╭─ Extracted records
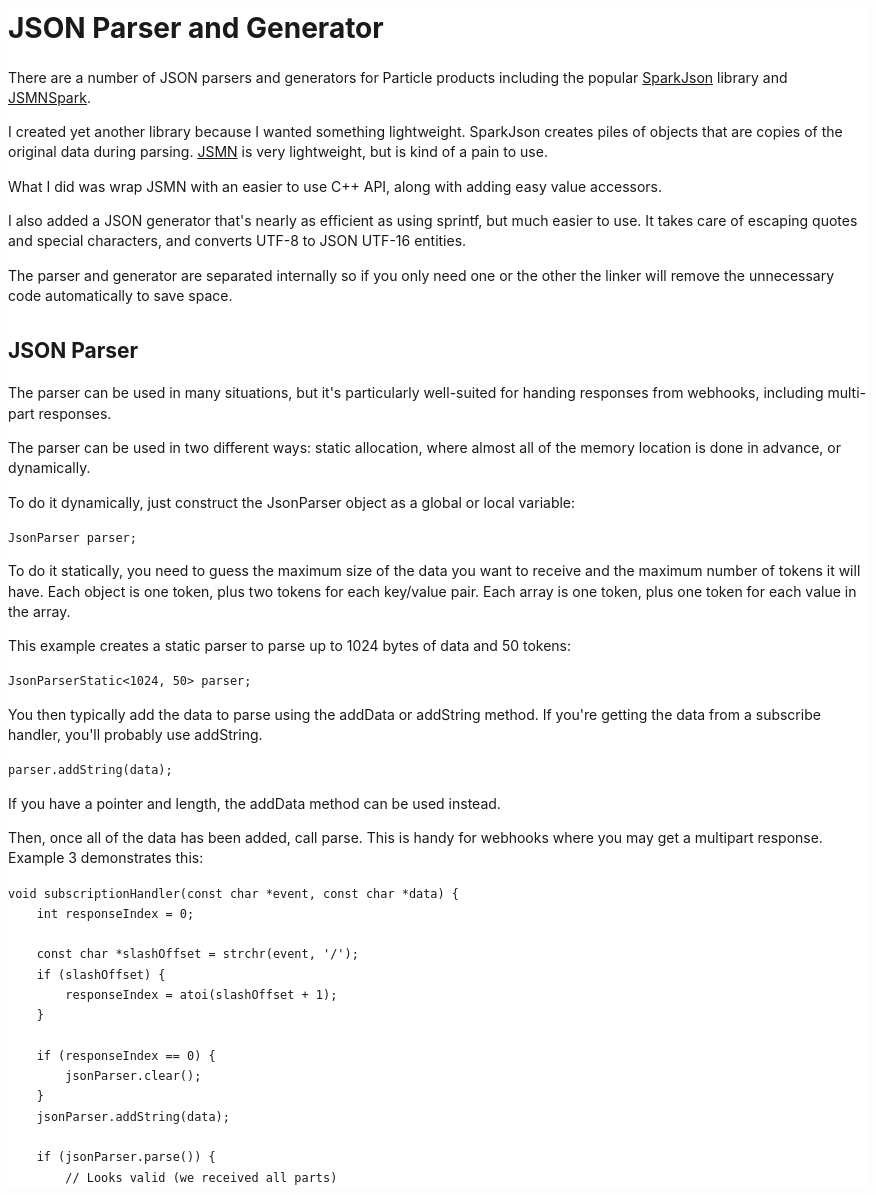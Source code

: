 # JSON Parser and Generator

There are a number of JSON parsers and generators for Particle products including the popular [SparkJson](https://github.com/menan/sparkjson) library and [JSMNSpark](https://github.com/menan/jsmnspark).

I created yet another library because I wanted something lightweight. SparkJson creates piles of objects that are copies of the original data during parsing. [JSMN](https://github.com/zserge/jsmn) is very lightweight, but is kind of a pain to use.

What I did was wrap JSMN with an easier to use C++ API, along with adding easy value accessors. 

I also added a JSON generator that's nearly as efficient as using sprintf, but much easier to use. It takes care of escaping quotes and special characters, and converts UTF-8 to JSON UTF-16 entities.

The parser and generator are separated internally so if you only need one or the other the linker will remove the unnecessary code automatically to save space.

## JSON Parser

The parser can be used in many situations, but it's particularly well-suited for handing responses from webhooks, including multi-part responses. 

The parser can be used in two different ways: static allocation, where almost all of the memory location is done in advance, or dynamically.

To do it dynamically, just construct the JsonParser object as a global or local variable:

```
JsonParser parser;
```

To do it statically, you need to guess the maximum size of the data you want to receive and the maximum number of tokens it will have. Each object is one token, plus two tokens for each key/value pair. Each array is one token, plus one token for each value in the array.

This example creates a static parser to parse up to 1024 bytes of data and 50 tokens:

```
JsonParserStatic<1024, 50> parser;
```

You then typically add the data to parse using the addData or addString method. If you're getting the data from a subscribe handler, you'll probably use addString.

```
parser.addString(data);
```

If you have a pointer and length, the addData method can be used instead.

Then, once all of the data has been added, call parse. This is handy for webhooks where you may get a multipart response. Example 3 demonstrates this:

```
void subscriptionHandler(const char *event, const char *data) {
	int responseIndex = 0;

	const char *slashOffset = strchr(event, '/');
	if (slashOffset) {
		responseIndex = atoi(slashOffset + 1);
	}

	if (responseIndex == 0) {
		jsonParser.clear();
	}
	jsonParser.addString(data);

	if (jsonParser.parse()) {
		// Looks valid (we received all parts)
```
╰─
What is needed -
Set down, exactly as they appear above, all lines from the one that has "I created yet" down to the one that has "The parser can be used in two", including those two and no others.

Completed task -
I created yet another library because I wanted something lightweight. SparkJson creates piles of objects that are copies of the original data during parsing. [JSMN](https://github.com/zserge/jsmn) is very lightweight, but is kind of a pain to use.

What I did was wrap JSMN with an easier to use C++ API, along with adding easy value accessors. 

I also added a JSON generator that's nearly as efficient as using sprintf, but much easier to use. It takes care of escaping quotes and special characters, and converts UTF-8 to JSON UTF-16 entities.

The parser and generator are separated internally so if you only need one or the other the linker will remove the unnecessary code automatically to save space.

## JSON Parser

The parser can be used in many situations, but it's particularly well-suited for handing responses from webhooks, including multi-part responses. 

The parser can be used in two different ways: static allocation, where almost all of the memory location is done in advance, or dynamically.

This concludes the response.